Thomas Puma, a principal and employee of Ace Sign & Rigging, Corp. ("Ace"), has been a member of Local 137 since 1970; first as an apprentice and journeyman, and more recently as an owner-member, his status having changed as per the terms of the Union's Constitution after becoming a principal of Ace. (See pet. Exs. A & H.) On September 9, 1993, petitioner requested in writing that the Union convert his membership from owner-member to financial core member. Through its Financial Secretary/Treasurer, Paul Collins, the Union responded in a letter dated September 17, 1993, indicating that it was unclear as to petitioner's intent, but offering instead to issue him a withdrawal card. On November 5, 1993, petitioner's counsel wrote to the Union citing the case from which the term "financial core" member was derived, i.e. Communications Workers of America v. Beck, 487 U.S. 735, 101 L. Ed. 2d 634, 108 S. Ct. 2641 (1988),
and offering to discuss the matter with the Union directly if it still had any questions. However on December 10, 1993, Collins responded directly to petitioner stating that the Union had no such classification as financial core member, and that it would treat petitioner's request to become this type of member as a voluntary withdrawal.
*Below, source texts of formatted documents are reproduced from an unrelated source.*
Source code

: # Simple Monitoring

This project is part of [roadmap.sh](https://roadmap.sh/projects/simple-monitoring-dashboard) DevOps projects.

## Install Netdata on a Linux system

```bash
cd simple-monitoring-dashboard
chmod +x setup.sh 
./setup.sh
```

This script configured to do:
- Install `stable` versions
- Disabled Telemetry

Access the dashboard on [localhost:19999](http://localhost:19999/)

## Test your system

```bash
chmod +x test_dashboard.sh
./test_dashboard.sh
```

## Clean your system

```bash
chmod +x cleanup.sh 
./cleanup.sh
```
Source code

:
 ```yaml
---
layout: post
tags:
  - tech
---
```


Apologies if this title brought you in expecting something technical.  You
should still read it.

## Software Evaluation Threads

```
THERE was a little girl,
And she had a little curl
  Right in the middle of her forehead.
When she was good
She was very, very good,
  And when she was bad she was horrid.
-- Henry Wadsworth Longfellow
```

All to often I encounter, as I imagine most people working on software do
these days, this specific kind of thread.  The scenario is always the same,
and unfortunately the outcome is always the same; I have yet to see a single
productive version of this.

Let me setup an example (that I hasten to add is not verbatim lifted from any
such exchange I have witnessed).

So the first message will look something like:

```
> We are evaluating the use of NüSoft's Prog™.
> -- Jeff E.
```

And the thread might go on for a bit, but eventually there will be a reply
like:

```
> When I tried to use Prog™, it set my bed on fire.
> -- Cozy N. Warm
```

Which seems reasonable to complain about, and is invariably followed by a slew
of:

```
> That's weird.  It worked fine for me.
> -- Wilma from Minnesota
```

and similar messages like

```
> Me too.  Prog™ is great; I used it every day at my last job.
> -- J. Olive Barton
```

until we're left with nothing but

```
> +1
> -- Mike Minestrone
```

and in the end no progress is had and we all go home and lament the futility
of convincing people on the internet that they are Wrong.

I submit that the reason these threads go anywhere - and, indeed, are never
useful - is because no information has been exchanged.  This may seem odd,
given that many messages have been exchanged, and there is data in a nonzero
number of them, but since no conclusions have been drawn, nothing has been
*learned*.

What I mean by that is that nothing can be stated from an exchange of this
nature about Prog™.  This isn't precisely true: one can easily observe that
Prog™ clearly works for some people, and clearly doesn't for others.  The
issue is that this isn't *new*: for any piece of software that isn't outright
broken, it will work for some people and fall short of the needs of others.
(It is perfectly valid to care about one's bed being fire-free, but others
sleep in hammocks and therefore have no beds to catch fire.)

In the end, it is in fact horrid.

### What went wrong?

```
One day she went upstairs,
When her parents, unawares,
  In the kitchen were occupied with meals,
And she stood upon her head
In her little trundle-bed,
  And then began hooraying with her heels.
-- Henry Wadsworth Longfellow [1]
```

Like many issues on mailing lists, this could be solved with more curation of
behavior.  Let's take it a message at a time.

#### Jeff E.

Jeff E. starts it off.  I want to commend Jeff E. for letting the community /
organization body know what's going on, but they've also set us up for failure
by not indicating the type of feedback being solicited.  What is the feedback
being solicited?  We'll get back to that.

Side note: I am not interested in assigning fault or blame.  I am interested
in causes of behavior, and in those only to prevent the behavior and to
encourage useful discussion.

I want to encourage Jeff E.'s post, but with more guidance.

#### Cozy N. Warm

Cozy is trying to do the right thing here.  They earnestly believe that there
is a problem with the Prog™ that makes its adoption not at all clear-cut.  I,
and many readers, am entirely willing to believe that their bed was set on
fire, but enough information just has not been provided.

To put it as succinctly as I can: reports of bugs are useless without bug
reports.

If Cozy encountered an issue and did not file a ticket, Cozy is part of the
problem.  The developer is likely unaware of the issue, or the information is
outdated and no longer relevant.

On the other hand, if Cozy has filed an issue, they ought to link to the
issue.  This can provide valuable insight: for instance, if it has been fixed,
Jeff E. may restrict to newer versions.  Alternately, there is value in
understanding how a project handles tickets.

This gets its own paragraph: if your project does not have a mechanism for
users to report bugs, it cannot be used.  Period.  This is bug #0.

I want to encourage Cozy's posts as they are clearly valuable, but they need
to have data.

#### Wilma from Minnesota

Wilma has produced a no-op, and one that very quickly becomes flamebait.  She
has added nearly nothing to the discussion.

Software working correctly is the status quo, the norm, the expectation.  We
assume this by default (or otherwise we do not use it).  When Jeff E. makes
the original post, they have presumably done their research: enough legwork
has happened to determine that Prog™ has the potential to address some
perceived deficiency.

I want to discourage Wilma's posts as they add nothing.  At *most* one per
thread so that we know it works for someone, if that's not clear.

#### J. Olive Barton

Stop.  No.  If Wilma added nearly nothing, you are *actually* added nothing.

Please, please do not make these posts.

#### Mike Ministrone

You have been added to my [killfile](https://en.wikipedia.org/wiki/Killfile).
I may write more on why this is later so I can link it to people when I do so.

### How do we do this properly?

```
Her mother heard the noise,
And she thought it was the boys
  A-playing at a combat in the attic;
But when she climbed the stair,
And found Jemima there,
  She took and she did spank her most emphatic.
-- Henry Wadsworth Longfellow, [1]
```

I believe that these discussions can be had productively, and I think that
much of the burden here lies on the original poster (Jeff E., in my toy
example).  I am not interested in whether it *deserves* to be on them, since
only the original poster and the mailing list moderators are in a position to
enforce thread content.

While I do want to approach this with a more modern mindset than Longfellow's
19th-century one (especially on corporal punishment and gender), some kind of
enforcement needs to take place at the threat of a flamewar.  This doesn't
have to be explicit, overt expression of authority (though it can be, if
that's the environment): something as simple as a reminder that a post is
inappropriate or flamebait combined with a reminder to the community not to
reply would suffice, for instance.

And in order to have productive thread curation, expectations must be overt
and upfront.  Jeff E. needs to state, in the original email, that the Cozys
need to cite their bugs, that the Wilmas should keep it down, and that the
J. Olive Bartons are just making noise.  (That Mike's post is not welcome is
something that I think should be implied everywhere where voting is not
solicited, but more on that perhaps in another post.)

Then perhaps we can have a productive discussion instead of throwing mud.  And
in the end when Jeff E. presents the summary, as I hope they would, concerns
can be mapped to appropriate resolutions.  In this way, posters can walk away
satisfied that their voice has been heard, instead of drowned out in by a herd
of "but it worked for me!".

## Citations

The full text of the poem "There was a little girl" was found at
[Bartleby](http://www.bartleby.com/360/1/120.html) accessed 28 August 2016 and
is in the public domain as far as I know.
Included with this letter were materials concerning petitioner's annuity fund and COBRA information. Subsequently, on December 13 and 17, 1993, petitioner's attorney wrote back to Collins stating that petitioner should not be dismissed from the Union for asserting his rights under Beck, and that the Union had made a "quantum leap" in suggesting that petitioner's request for a change in status amounted to a resignation of Union membership. Moreover, petitioner's counsel made clear to the Union that petitioner wished to remain as an owner-member during the pendency of the disagreement concerning his financial core membership. As of the date of the filing of the petition, the Union had not responded to this request.
On December 17, 1993, petitioner filed a charge with the National Labor Relations Board ("Board") alleging that respondent had violated its duty of fair representation by denying him financial core status pursuant to Beck and that it had improperly discharged him in violation of the National Labor Relations Act ("NLRA"), 29 U.S.C. § 158 (1973). In a letter dated March 28, 1994, the Board refused to issue a complaint in this matter, finding that the evidence failed to establish that the Union violated sections 8(b)(1) and (2) of the NLRA, as amended, 29 U.S.C. §§ 158(b)(1) and (2), by failing to comply with the requirements of Beck or by improperly disciplining petitioner as alleged in the charge.
In support of its motion to dismiss under Rule 12(b)(1), F.R.Civ.P., the Union argues that the court lacks subject matter jurisdiction and that petitioner's claims are preempted by the NLRA because an unfair labor practice charge has been filed before the Board. In addition, the Union argues that Puma's petition should be dismissed because he fails to state a claim upon which relief may be granted.
As to the claim that the court lacks subject matter jurisdiction, the Union contends that petitioner, as the owner of Ace, does not have the same rights and protections as employee union members; that the absence of a collective bargaining agreement between Ace and Local 137 deprives the court of jurisdiction; and that petitioner has not alleged federal question jurisdiction pursuant to 28 U.S.C. §§ 1137 and 2202.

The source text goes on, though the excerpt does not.